Well, in terms of Spamassassin, you could create rules which subtracts a particular number of points from the spam score of any particular message, rather than letting it through automatically, which gives it a better chance to go through if it's a pretty un-spam-like content.
Re:In principle, yes, in practice, no. by Mr.+X · 2003-02-15 20:04 · Score: 2, Informative

This is one of the key features of PGP/GPG.. It's called signing a message, and there is an option to encode the entire message and not just its hash.
Crazy talk ... that's user error by blinq · 2003-02-15 20:18 · Score: 2, Informative
SpamAssassin works the way you tell it to work. If you feed it all your mail and don't bother to pre-filter or whitelist known good mail, it's your fault if SA flags things such as newsletters as SPAM.
I use procmail with SpamAssassin in this manner:
- add procmail filters to put messages from family members and close friends into my INBOX
- add procmail filters to sort out messages from mail lists and newsletters
- adjust individual scores for SpamAssassin rules if necessary (usually I adjust them so a matched rule's score is higher than the default score)
- whitelist addresses from family members and close friends in SA's user preferences (a redundant mesaure just for the heck of it)
- let any mail that isn't sorted by my procmail filters be checked by SpamAssin
  - messages flagged as spam by SA are put aside into a spam folder
  - messages not flagged as spam by SA make it to my INBOX
It only takes a little bit of thought and minimal configuration to keep your mail from incorrectly being flagged as SPAM. For me, using this method has led to zero (0) false positives on messages from known sources, for two years. Every once in a while a SPAM message sneaks into my INBOX (a couple a year), but then I submit it to a SPAM database used in SA's checks (like Razor), or adjust any particularly annoying rules' scores, and it doesn't make a repeat appearance for me.
If your find that any particular newsletter is being treated as SPAM by your mail filters, there's probably a very simple way for you to make sure it isn't filtered out. Use the tools you have wisely, and you won't be disappointed.
--
~Chris
Re:SPEWS by GammaTau · 2003-02-15 20:53 · Score: 2, Informative

http://www.antispews.org/ the SPEWS fansite (not!)

Heh, this antispews.org money-making scam is a rather funny one. Strangely enough the Hostway Corporation started hosting the site three days after t3marketing lost their lawsuit against Joe McNicol. The Hostway Corporation is behind the t3marketing and many other "direct marketing" buggers. So it's no wonder that they are listed in SPEWS and using every possible way - sue spamfighters, spread FUD, etc. - to help them to continue poison our mailboxes.

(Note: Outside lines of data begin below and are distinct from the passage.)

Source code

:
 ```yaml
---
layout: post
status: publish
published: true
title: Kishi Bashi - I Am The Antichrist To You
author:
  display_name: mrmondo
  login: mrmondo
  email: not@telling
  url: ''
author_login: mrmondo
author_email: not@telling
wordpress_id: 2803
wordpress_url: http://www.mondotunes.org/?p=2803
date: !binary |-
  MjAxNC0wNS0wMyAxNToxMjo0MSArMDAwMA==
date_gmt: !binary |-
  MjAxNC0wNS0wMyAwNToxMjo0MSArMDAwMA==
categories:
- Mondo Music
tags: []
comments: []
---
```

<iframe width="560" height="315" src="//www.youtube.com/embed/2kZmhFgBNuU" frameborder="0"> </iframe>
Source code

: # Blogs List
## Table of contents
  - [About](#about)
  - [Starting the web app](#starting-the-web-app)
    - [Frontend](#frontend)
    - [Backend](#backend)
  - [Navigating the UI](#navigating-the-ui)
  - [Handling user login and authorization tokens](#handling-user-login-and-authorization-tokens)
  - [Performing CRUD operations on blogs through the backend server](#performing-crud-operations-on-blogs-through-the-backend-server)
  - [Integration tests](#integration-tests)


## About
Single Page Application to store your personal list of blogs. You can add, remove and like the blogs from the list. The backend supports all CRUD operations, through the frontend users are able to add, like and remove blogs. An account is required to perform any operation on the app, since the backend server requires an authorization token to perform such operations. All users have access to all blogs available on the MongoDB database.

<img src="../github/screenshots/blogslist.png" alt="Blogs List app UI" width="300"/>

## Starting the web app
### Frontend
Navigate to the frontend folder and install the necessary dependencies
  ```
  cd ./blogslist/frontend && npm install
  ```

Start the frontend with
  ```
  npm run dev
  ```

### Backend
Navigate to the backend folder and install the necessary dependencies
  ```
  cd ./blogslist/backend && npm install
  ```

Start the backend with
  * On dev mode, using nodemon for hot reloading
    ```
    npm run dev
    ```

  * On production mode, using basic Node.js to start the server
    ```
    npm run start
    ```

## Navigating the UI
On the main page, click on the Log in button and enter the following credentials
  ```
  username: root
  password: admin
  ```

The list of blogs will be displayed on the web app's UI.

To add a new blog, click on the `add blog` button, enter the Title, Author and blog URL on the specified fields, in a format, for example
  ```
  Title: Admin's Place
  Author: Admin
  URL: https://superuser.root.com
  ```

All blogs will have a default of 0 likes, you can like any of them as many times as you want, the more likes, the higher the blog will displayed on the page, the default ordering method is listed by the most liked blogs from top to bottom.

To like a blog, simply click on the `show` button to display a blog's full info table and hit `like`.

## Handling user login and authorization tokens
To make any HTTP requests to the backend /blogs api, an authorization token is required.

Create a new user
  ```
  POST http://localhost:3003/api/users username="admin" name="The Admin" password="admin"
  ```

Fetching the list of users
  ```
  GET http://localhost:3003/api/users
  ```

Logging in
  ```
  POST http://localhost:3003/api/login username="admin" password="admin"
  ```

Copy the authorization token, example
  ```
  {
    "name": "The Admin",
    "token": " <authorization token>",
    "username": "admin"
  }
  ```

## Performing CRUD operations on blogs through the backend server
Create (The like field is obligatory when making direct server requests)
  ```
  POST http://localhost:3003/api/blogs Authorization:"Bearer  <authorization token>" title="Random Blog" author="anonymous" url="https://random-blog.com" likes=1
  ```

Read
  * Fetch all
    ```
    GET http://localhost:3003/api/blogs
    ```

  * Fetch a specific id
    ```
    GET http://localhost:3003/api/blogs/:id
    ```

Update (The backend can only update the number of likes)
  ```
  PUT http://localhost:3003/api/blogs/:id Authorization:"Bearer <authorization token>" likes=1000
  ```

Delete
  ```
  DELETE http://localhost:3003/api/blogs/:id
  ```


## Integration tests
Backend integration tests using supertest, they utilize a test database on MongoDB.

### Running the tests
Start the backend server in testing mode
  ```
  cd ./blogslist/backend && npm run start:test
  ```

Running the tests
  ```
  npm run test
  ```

That being said, I'm not sure if the SPEWS way of doing things is such a good idea but the antispews.org site is still run by spammers and should be treated as such.
Re:The problem with filters by carsten · 2003-02-15 21:38 · Score: 2, Informative

Well guess I only get spam from non-professional spammers then. I run spamassassin on my server and almost never get any spam into my Inbox. I get maybe 5-10 spams a day and they all get tagged by spamassassin and procmail filtered into a folder where I check them for false positives before deleting. The only false positives I get is a news letter from the airline KLM, for which I am too lazy to set up a procmail filter since I never read it anyway.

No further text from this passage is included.